▶ [Plain-text document sources]:
Content starts
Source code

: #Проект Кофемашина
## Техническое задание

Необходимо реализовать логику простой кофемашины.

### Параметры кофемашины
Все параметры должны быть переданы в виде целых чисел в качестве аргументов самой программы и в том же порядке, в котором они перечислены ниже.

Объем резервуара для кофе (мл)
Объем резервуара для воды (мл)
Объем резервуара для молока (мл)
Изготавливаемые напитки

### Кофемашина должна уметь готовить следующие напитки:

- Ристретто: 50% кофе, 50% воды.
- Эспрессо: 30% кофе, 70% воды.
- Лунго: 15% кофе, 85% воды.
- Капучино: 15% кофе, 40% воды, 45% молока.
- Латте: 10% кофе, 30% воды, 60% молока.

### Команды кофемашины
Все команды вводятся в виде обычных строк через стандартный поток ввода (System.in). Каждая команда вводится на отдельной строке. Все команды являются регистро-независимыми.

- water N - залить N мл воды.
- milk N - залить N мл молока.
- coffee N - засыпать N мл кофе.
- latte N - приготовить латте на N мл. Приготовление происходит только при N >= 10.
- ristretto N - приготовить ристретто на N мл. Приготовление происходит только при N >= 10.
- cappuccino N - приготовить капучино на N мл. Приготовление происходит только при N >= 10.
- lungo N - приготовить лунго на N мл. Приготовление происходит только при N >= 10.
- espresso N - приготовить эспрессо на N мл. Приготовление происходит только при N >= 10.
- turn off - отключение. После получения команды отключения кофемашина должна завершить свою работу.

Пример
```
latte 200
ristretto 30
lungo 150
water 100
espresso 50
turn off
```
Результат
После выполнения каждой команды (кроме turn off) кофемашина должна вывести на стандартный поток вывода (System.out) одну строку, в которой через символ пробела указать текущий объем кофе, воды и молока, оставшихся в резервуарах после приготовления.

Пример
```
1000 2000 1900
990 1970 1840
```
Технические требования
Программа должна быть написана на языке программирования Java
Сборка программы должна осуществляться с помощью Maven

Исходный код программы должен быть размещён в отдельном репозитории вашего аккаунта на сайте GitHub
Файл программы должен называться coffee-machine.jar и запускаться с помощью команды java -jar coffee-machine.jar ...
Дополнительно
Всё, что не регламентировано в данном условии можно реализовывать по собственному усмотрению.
Content ends
Content starts
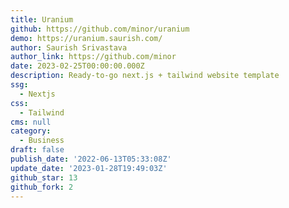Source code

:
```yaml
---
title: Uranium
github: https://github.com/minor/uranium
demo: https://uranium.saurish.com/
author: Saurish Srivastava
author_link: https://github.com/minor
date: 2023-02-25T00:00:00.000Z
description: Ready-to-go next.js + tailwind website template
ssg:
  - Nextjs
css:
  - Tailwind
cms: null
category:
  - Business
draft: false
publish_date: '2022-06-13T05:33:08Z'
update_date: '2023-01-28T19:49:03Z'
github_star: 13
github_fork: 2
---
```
Content ends
▶ [Exercise description]:
After reading the records above, give the number of lines that include "После", and add nothing else.

▶ [Exercise result]:
2